I'm all for keeping it local, but next you'll want the non-residents to hunt in another state and forget about spending there money at Larry's too. Settle down... You should go have another cigarette before you reply this time (I told you I'm a good judge of character).

Think about that FlyFishing Offer... But I suppose you'd rather drink Amstels and cut holes in the ice??? :beer:


----------



## Fetch (Mar 1, 2002)

Hey!!! Welcome patterar

You sound like you really know coot ???

I kinda like having his warped perspective around here

In many senses he is a typical DL landowners (kid) - But he has come around to see our points also

anywho it's good to see someone else who can somewhat keep him in check :lol:


----------



## njsimonson (Sep 24, 2002)

You mean besides his wife, right Fetch?

Ah, the local v. national debate...been going at it regarding this topic on another forum.

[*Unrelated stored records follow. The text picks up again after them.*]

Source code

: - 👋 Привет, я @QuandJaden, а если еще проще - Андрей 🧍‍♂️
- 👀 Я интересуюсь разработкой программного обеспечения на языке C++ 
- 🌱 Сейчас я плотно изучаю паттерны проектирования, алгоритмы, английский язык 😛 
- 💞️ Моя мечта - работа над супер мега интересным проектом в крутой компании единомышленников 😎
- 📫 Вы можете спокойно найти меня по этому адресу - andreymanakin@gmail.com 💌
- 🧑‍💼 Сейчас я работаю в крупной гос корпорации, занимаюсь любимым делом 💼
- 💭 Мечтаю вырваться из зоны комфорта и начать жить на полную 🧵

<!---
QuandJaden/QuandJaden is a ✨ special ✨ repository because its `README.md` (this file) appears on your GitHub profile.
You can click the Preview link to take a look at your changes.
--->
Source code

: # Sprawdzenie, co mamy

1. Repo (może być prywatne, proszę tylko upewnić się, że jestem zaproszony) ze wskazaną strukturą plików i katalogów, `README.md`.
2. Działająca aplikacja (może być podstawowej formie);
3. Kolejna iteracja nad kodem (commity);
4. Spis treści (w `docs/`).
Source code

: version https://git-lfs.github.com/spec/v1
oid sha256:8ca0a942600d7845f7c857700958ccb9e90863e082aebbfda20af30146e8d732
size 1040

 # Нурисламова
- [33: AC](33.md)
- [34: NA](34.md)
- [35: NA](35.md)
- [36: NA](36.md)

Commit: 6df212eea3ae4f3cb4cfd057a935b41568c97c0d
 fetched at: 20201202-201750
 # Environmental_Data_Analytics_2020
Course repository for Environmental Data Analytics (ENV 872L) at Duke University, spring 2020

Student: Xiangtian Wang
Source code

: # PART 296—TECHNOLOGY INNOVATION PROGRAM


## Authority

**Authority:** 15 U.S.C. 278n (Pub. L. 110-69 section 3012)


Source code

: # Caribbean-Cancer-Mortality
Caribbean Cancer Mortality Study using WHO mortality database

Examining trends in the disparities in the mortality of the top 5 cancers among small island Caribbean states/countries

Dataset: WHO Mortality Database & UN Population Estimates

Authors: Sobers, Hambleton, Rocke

I can't get an 8 wt. fly rod in VC. I go to Cabelas.com. I can't get flytying materials in VC, I buy them up here in GF at Cabelas. I don't want to pay nearly $6 for shotgun ammo in VC for upland hunting in the fall, I pick up boxes for me and my friends at Fleet Farm for $3.99. I can get most of my fishing tackle from Larson's in VC, and that is where I shop for most of my day-to-day needs on the river. Good prices good people, and I appreciate that...BUT...

I have always been a firm believer in Adam Smith's invisible hand theory, that each person does what is best for them, in the economic scheme of things. If local operators don't have what I want, or are more expensive, I have to go elsewhere. This is the evolution of modern business, and everyone is in competition with everyone else. Internet, phone orders, catalogs, overnight shipping, etc. These are the elements that are changing the face of business. Add some Darwin theory to it and eventually only the strong survive.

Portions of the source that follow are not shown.